The site, however, appeared to be offline. Visitors to the website were greeted with a message stating that it was under maintenance and “we will be back very soon”.

GiveSendGo had previously claimed that it was not subject to a Canadian court order freezing those funds.

A journalist from the Daily Dot digital newspaper said on Twitter that the GiveSendGo site was hacked overnight and its front page was briefly replaced with a clip from the movie “Frozen” and a manifesto accusing it of supporting “an insurrection in Ottawa”.

Reuters could neither immediately confirm the hack nor the leaked allegations, although Distributed Denial of Secrets has a long history of hosting leaked data from right-wing organizations, including the far-right Patriot Front and the Oaths. Keepers.

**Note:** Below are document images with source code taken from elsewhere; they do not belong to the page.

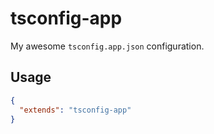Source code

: # tsconfig-app

My awesome `tsconfig.app.json` configuration.

## Usage

```json
{
  "extends": "tsconfig-app"
}
```
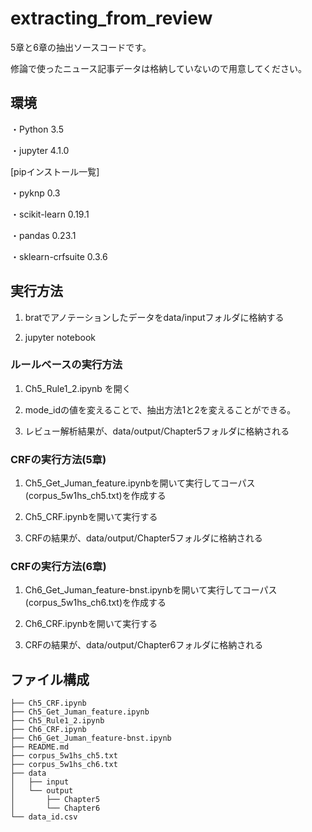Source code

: # extracting_from_review

5章と6章の抽出ソースコードです。

修論で使ったニュース記事データは格納していないので用意してください。

## 環境
・Python 3.5

・jupyter 4.1.0

[pipインストール一覧]

・pyknp 0.3

・scikit-learn 0.19.1

・pandas 0.23.1 

・sklearn-crfsuite 0.3.6

## 実行方法
1. bratでアノテーションしたデータをdata/inputフォルダに格納する

2. jupyter notebook

### ルールベースの実行方法
1. Ch5_Rule1_2.ipynb を開く

2. mode_idの値を変えることで、抽出方法1と2を変えることができる。

3. レビュー解析結果が、data/output/Chapter5フォルダに格納される

### CRFの実行方法(5章)
1. Ch5_Get_Juman_feature.ipynbを開いて実行してコーパス(corpus_5w1hs_ch5.txt)を作成する

2. Ch5_CRF.ipynbを開いて実行する

3. CRFの結果が、data/output/Chapter5フォルダに格納される

### CRFの実行方法(6章)
1. Ch6_Get_Juman_feature-bnst.ipynbを開いて実行してコーパス(corpus_5w1hs_ch6.txt)を作成する

2. Ch6_CRF.ipynbを開いて実行する

3. CRFの結果が、data/output/Chapter6フォルダに格納される

## ファイル構成

```
├── Ch5_CRF.ipynb
├── Ch5_Get_Juman_feature.ipynb
├── Ch5_Rule1_2.ipynb
├── Ch6_CRF.ipynb
├── Ch6_Get_Juman_feature-bnst.ipynb
├── README.md
├── corpus_5w1hs_ch5.txt
├── corpus_5w1hs_ch6.txt
├── data
│   ├── input
│   └── output
│       ├── Chapter5
│       └── Chapter6
└── data_id.csv
```

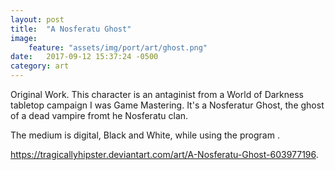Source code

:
 ```yaml
---
layout: post
title:  "A Nosferatu Ghost"
image:
    feature: "assets/img/port/art/ghost.png"
date:   2017-09-12 15:37:24 -0500
category: art
---
```

Original Work. This character is an antaginist from a World of Darkness tabletop campaign I was Game Mastering. It's a Nosferatur Ghost, the ghost of a dead vampire fromt he Nosferatu clan.

The medium is digital, Black and White, while using the program .

<a href="https://tragicallyhipster.deviantart.com/art/A-Nosferatu-Ghost-603977196" target="_blank">https://tragicallyhipster.deviantart.com/art/A-Nosferatu-Ghost-603977196</a>.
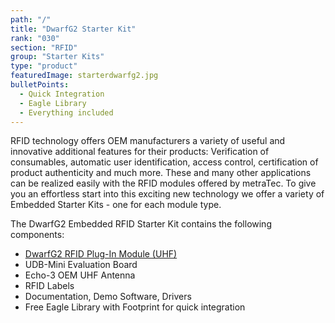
 ```yaml
---
path: "/"
title: "DwarfG2 Starter Kit"
rank: "030"
section: "RFID"
group: "Starter Kits"
type: "product"
featuredImage: starterdwarfg2.jpg
bulletPoints:
  - Quick Integration
  - Eagle Library 
  - Everything included
---
```

RFID technology offers OEM manufacturers a variety of useful and innovative additional features for their products: Verification of consumables, automatic user identification, access control, certification of product authenticity and much more. These and many other applications can be realized easily with the RFID modules offered by metraTec. To give you an effortless start into this exciting new technology we offer a variety of Embedded Starter Kits - one for each module type.

The DwarfG2 Embedded RFID Starter Kit contains the following components:

* [DwarfG2 RFID Plug-In Module (UHF)](<https://www.metratec.com/en/products/rfid/modules/dwarfG2-uhf/>)
* UDB-Mini Evaluation Board
* Echo-3 OEM UHF Antenna
* RFID Labels
* Documentation, Demo Software, Drivers
* Free Eagle Library with Footprint for quick integration
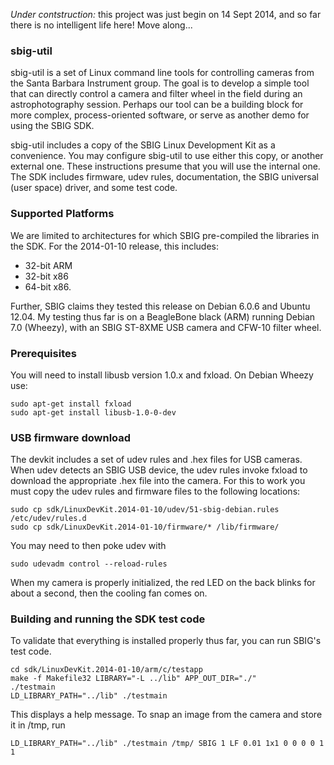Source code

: _Under contstruction:_ this project was just begin on 14 Sept 2014,
and so far there is no intelligent life here!  Move along...

### sbig-util

sbig-util is a set of Linux command line tools for controlling cameras
from the Santa Barbara Instrument group.  The goal is to develop a simple
tool that can directly control a camera and filter wheel in the field
during an astrophotography session.  Perhaps our tool can be a building
block for more complex, process-oriented software, or serve as another
demo for using the SBIG SDK.

sbig-util includes a copy of the SBIG Linux Development Kit
as a convenience.  You may configure sbig-util to use either this copy,
or another external one.  These instructions presume that you will use
the internal one.  The SDK includes firmware, udev rules, documentation,
the SBIG universal (user space) driver, and some test code.

### Supported Platforms

We are limited to architectures for which SBIG pre-compiled the
libraries in the SDK.  For the 2014-01-10 release, this includes:
* 32-bit ARM
* 32-bit x86
* 64-bit x86.

Further, SBIG claims they tested this release on Debian 6.0.6 and
Ubuntu 12.04.  My testing thus far is on a BeagleBone black (ARM)
running Debian 7.0 (Wheezy), with an SBIG ST-8XME USB camera and
CFW-10 filter wheel.

### Prerequisites

You will need to install libusb version 1.0.x and fxload.
On Debian Wheezy use:
```
sudo apt-get install fxload
sudo apt-get install libusb-1.0-0-dev
```

### USB firmware download

The devkit includes a set of udev rules and .hex files for USB cameras.
When udev detects an SBIG USB device, the udev rules invoke fxload to
download the appropriate .hex file into the camera.  For this to work
you must copy the udev rules and firmware files to the following locations:
```
sudo cp sdk/LinuxDevKit.2014-01-10/udev/51-sbig-debian.rules /etc/udev/rules.d
sudo cp sdk/LinuxDevKit.2014-01-10/firmware/* /lib/firmware/
```
You may need to then poke udev with
```
sudo udevadm control --reload-rules
```
When my camera is properly initialized, the red LED on the back blinks
for about a second, then the cooling fan comes on.

### Building and running the SDK test code

To validate that everything is installed properly thus far,
you can run SBIG's test code.
```
cd sdk/LinuxDevKit.2014-01-10/arm/c/testapp
make -f Makefile32 LIBRARY="-L ../lib" APP_OUT_DIR="./"
./testmain
LD_LIBRARY_PATH="../lib" ./testmain
```
This displays a help message.  To snap an image from the camera
and store it in /tmp, run
```
LD_LIBRARY_PATH="../lib" ./testmain /tmp/ SBIG 1 LF 0.01 1x1 0 0 0 0 1 1
```
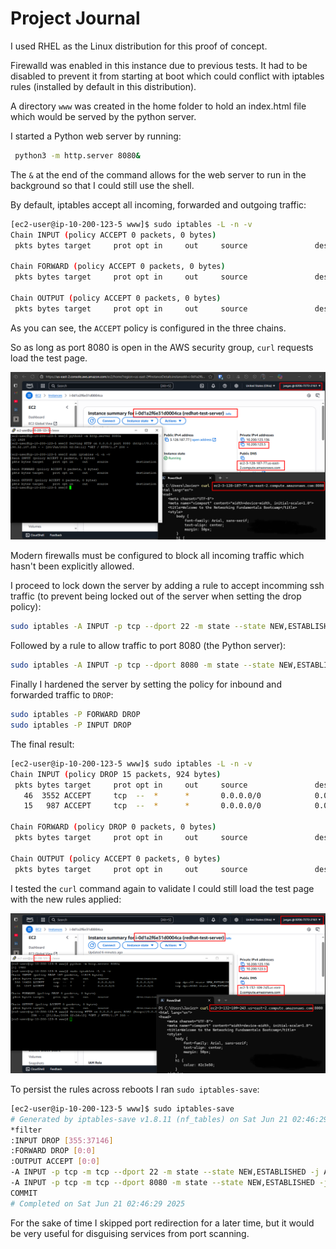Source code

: # Project Journal

I used RHEL as the Linux distribution for this proof of concept.

Firewalld was enabled in this instance due to previous tests. It had to be disabled to prevent it from starting at boot which could conflict with iptables rules (installed by default in this distribution).

A directory `www` was created in the home folder to hold an index.html file which would be served by the python server.

I started a Python web server by running:

```sh
 python3 -m http.server 8080&
```

The `&` at the end of the command allows for the web server to run in the background so that I could still use the shell.

By default, iptables accept all incoming, forwarded and outgoing traffic:

```sh
[ec2-user@ip-10-200-123-5 www]$ sudo iptables -L -n -v
Chain INPUT (policy ACCEPT 0 packets, 0 bytes)
 pkts bytes target     prot opt in     out     source               destination

Chain FORWARD (policy ACCEPT 0 packets, 0 bytes)
 pkts bytes target     prot opt in     out     source               destination

Chain OUTPUT (policy ACCEPT 0 packets, 0 bytes)
 pkts bytes target     prot opt in     out     source               destination
```

As you can see, the `ACCEPT` policy is configured in the three chains.

So as long as port 8080 is open in the AWS security group, `curl` requests load the test page.

![](assets/linux-firewall-rules-1.png)

Modern firewalls must be configured to block all incoming traffic which hasn't been explicitly allowed.

I proceed to lock down the server by adding a rule to accept incomming ssh traffic (to prevent being  locked out of the server when setting the drop policy):

```sh
sudo iptables -A INPUT -p tcp --dport 22 -m state --state NEW,ESTABLISHED -j ACCEPT
```

Followed by a rule to allow traffic to port 8080 (the Python server):

```sh
sudo iptables -A INPUT -p tcp --dport 8080 -m state --state NEW,ESTABLISHED -j ACCEPT
```

Finally I hardened the server by setting the policy for inbound and forwarded traffic to `DROP`:

```sh
sudo iptables -P FORWARD DROP
sudo iptables -P INPUT DROP
```

The final result:

```sh
[ec2-user@ip-10-200-123-5 www]$ sudo iptables -L -n -v
Chain INPUT (policy DROP 15 packets, 924 bytes)
 pkts bytes target     prot opt in     out     source               destination
   46  3552 ACCEPT     tcp  --  *      *       0.0.0.0/0            0.0.0.0/0            tcp dpt:22 state NEW,ESTABLISHED
   15   987 ACCEPT     tcp  --  *      *       0.0.0.0/0            0.0.0.0/0            tcp dpt:8080 state NEW,ESTABLISHED

Chain FORWARD (policy DROP 0 packets, 0 bytes)
 pkts bytes target     prot opt in     out     source               destination

Chain OUTPUT (policy ACCEPT 0 packets, 0 bytes)
 pkts bytes target     prot opt in     out     source               destination

```

I tested the `curl` command again to validate I could still load the test page with the new rules applied:

![](./assets/linux-firewall-rules-2.png)

To persist the rules across reboots I ran `sudo iptables-save`:

```sh
[ec2-user@ip-10-200-123-5 www]$ sudo iptables-save
# Generated by iptables-save v1.8.11 (nf_tables) on Sat Jun 21 02:46:29 2025
*filter
:INPUT DROP [355:37146]
:FORWARD DROP [0:0]
:OUTPUT ACCEPT [0:0]
-A INPUT -p tcp -m tcp --dport 22 -m state --state NEW,ESTABLISHED -j ACCEPT
-A INPUT -p tcp -m tcp --dport 8080 -m state --state NEW,ESTABLISHED -j ACCEPT
COMMIT
# Completed on Sat Jun 21 02:46:29 2025

```

For the sake of time I skipped port redirection for a later time, but it would be very useful for disguising services from port scanning.
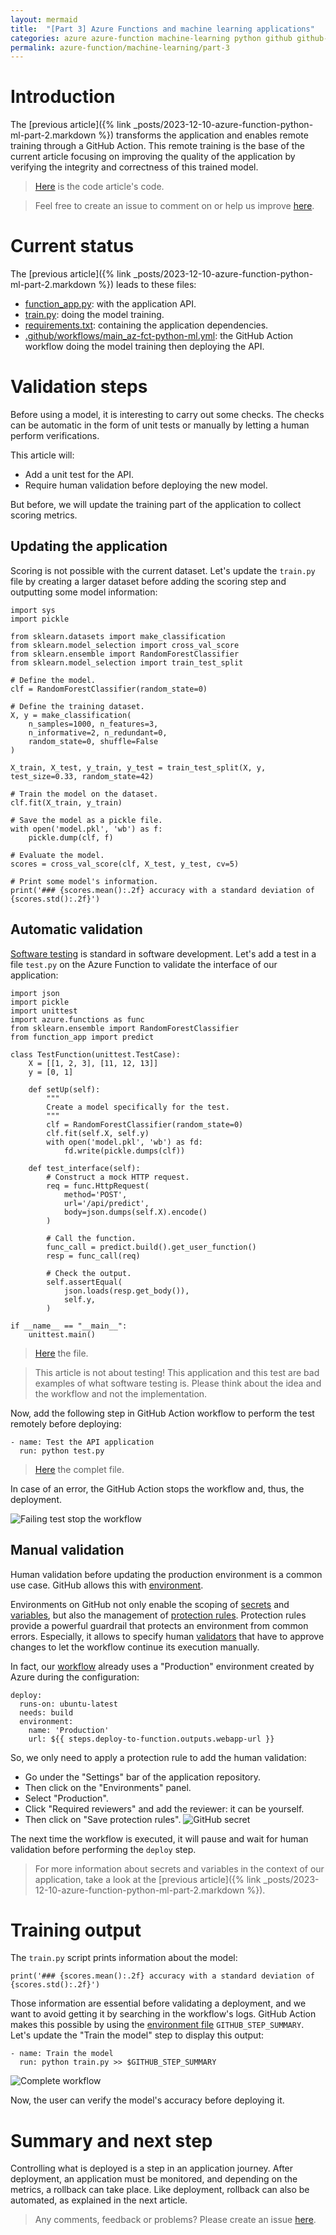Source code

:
 ```yaml
---
layout: mermaid
title:  "[Part 3] Azure Functions and machine learning applications"
categories: azure azure-function machine-learning python github github-action
permalink: azure-function/machine-learning/part-3
---
```

# Introduction
The [previous article]({% link _posts/2023-12-10-azure-function-python-ml-part-2.markdown %}) transforms the application and enables remote training through a GitHub Action. This remote training is the base of the current article focusing on improving the quality of the application by verifying the integrity and correctness of this trained model.

> [Here](https://github.com/florian-vuillemot/az-fct-python-ml/tree/main/part-3) is the code article's code.

> Feel free to create an issue to comment on or help us improve [here](https://github.com/florian-vuillemot/florian-vuillemot.github.io).


# Current status
The [previous article]({% link _posts/2023-12-10-azure-function-python-ml-part-2.markdown %}) leads to these files:
- [function_app.py](https://github.com/florian-vuillemot/az-fct-python-ml/blob/main/part-2/function_app.py): with the application API.
- [train.py](https://github.com/florian-vuillemot/az-fct-python-ml/blob/main/part-2/train.py): doing the model training.
- [requirements.txt](https://github.com/florian-vuillemot/az-fct-python-ml/blob/main/part-2/requirements.txt): containing the application dependencies.
- [.github/workflows/main_az-fct-python-ml.yml](https://github.com/florian-vuillemot/az-fct-python-ml/blob/main/part-2/.github/workflows/main_az-fct-python-ml.yml): the GitHub Action workflow doing the model training then deploying the API.

# Validation steps
Before using a model, it is interesting to carry out some checks. The checks can be automatic in the form of unit tests or manually by letting a human perform verifications.

This article will:
- Add a unit test for the API.
- Require human validation before deploying the new model.

But before, we will update the training part of the application to collect scoring metrics.

## Updating the application
Scoring is not possible with the current dataset. Let's update the `train.py` file by creating a larger dataset before adding the scoring step and outputting some model information:
```
import sys
import pickle

from sklearn.datasets import make_classification
from sklearn.model_selection import cross_val_score
from sklearn.ensemble import RandomForestClassifier
from sklearn.model_selection import train_test_split

# Define the model.
clf = RandomForestClassifier(random_state=0)

# Define the training dataset.
X, y = make_classification(
    n_samples=1000, n_features=3,
    n_informative=2, n_redundant=0,
    random_state=0, shuffle=False
)

X_train, X_test, y_train, y_test = train_test_split(X, y, test_size=0.33, random_state=42)

# Train the model on the dataset.
clf.fit(X_train, y_train)

# Save the model as a pickle file.
with open('model.pkl', 'wb') as f:
    pickle.dump(clf, f)

# Evaluate the model.
scores = cross_val_score(clf, X_test, y_test, cv=5)

# Print some model's information.
print('### {scores.mean():.2f} accuracy with a standard deviation of {scores.std():.2f}')
```

## Automatic validation
[Software testing](https://en.wikipedia.org/wiki/Software_testing) is standard in software development. Let's add a test in a file `test.py` on the Azure Function to validate the interface of our application:
```
import json
import pickle
import unittest
import azure.functions as func
from sklearn.ensemble import RandomForestClassifier
from function_app import predict

class TestFunction(unittest.TestCase):
    X = [[1, 2, 3], [11, 12, 13]]
    y = [0, 1]

    def setUp(self):
        """
        Create a model specifically for the test.
        """
        clf = RandomForestClassifier(random_state=0)
        clf.fit(self.X, self.y)
        with open('model.pkl', 'wb') as fd:
            fd.write(pickle.dumps(clf))

    def test_interface(self):
        # Construct a mock HTTP request.
        req = func.HttpRequest(
            method='POST',
            url='/api/predict',
            body=json.dumps(self.X).encode()
        )

        # Call the function.
        func_call = predict.build().get_user_function()
        resp = func_call(req)

        # Check the output.
        self.assertEqual(
            json.loads(resp.get_body()),
            self.y,
        )

if __name__ == "__main__":
    unittest.main()
```
> [Here](https://github.com/florian-vuillemot/az-fct-python-ml/blob/main/part-3/test.py) the file.

> This article is not about testing! This application and this test are bad examples of what software testing is. Please think about the idea and the workflow and not the implementation.

Now, add the following step in GitHub Action workflow to perform the test remotely before deploying:
```
- name: Test the API application
  run: python test.py
```
> [Here](https://github.com/florian-vuillemot/az-fct-python-ml/blob/main/part-3/.github/workflows/main_az-fct-python-ml.yml) the complet file.

In case of an error, the GitHub Action stops the workflow and, thus, the deployment.

![Failing test stop the workflow](/assets/2023-12-17-azure-function-python-ml-part-3/failing-test.png)

## Manual validation
Human validation before updating the production environment is a common use case. GitHub allows this with [environment](https://docs.github.com/en/actions/deployment/targeting-different-environments/using-environments-for-deployment).

Environments on GitHub not only enable the scoping of [secrets](https://docs.github.com/en/actions/deployment/targeting-different-environments/using-environments-for-deployment#environment-secrets) and [variables](https://docs.github.com/en/actions/deployment/targeting-different-environments/using-environments-for-deployment#environment-variables), but also the management of [protection rules](https://docs.github.com/en/actions/deployment/targeting-different-environments/using-environments-for-deployment#deployment-protection-rules). Protection rules provide a powerful guardrail that protects an environment from common errors. Especially, it allows to specify human [validators](https://docs.github.com/en/actions/deployment/targeting-different-environments/using-environments-for-deployment#required-reviewers) that have to approve changes to let the workflow continue its execution manually.

In fact, our [workflow](https://github.com/florian-vuillemot/az-fct-python-ml/blob/main/part-3/.github/workflows/main_az-fct-python-ml.yml) already uses a "Production" environment created by Azure during the configuration:
```
deploy:
  runs-on: ubuntu-latest
  needs: build
  environment:
    name: 'Production'
    url: ${{ steps.deploy-to-function.outputs.webapp-url }}
```

So, we only need to apply a protection rule to add the human validation:
- Go under the "Settings" bar of the application repository.
- Then click on the "Environments" panel.
- Select "Production".
- Click "Required reviewers" and add the reviewer: it can be yourself.
- Then click on "Save protection rules".
![GitHub secret](/assets/2023-12-17-azure-function-python-ml-part-3/protection-rules.gif)

The next time the workflow is executed, it will pause and wait for human validation before performing the `deploy` step.

> For more information about secrets and variables in the context of our application, take a look at the [previous article]({% link _posts/2023-12-10-azure-function-python-ml-part-2.markdown %}).

# Training output
The `train.py` script prints information about the model: 
```
print('### {scores.mean():.2f} accuracy with a standard deviation of {scores.std():.2f}')
```

Those information are essential before validating a deployment, and we want to avoid getting it by searching in the workflow's logs. GitHub Action makes this possible by using the [environment file](https://docs.github.com/en/actions/using-workflows/workflow-commands-for-github-actions#adding-a-job-summary) `GITHUB_STEP_SUMMARY`. Let's update the "Train the model" step to display this output:
```
- name: Train the model
  run: python train.py >> $GITHUB_STEP_SUMMARY
```
![Complete workflow](/assets/2023-12-17-azure-function-python-ml-part-3/complete-workflow.gif)

Now, the user can verify the model's accuracy before deploying it.

# Summary and next step
Controlling what is deployed is a step in an application journey. After deployment, an application must be monitored, and depending on the metrics, a rollback can take place. Like deployment, rollback can also be automated, as explained in the next article.

> Any comments, feedback or problems? Please create an issue [here](https://github.com/florian-vuillemot/florian-vuillemot.github.io).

DDoS said that because the donor information contained sensitive personal information, it would not make the data publicly available, but would instead offer it to “journalists and researchers”.

DDoS describes itself as a non-profit organization dedicated to enabling the free transmission of data in the public interest.

GiveSendGo became the main channel for getting money to protesters after consumer crowdfunding platform GoFundMe blocked donations to the self-proclaimed Freedom Convoy. Earlier this month, the group said it had raised $8 million for the protests.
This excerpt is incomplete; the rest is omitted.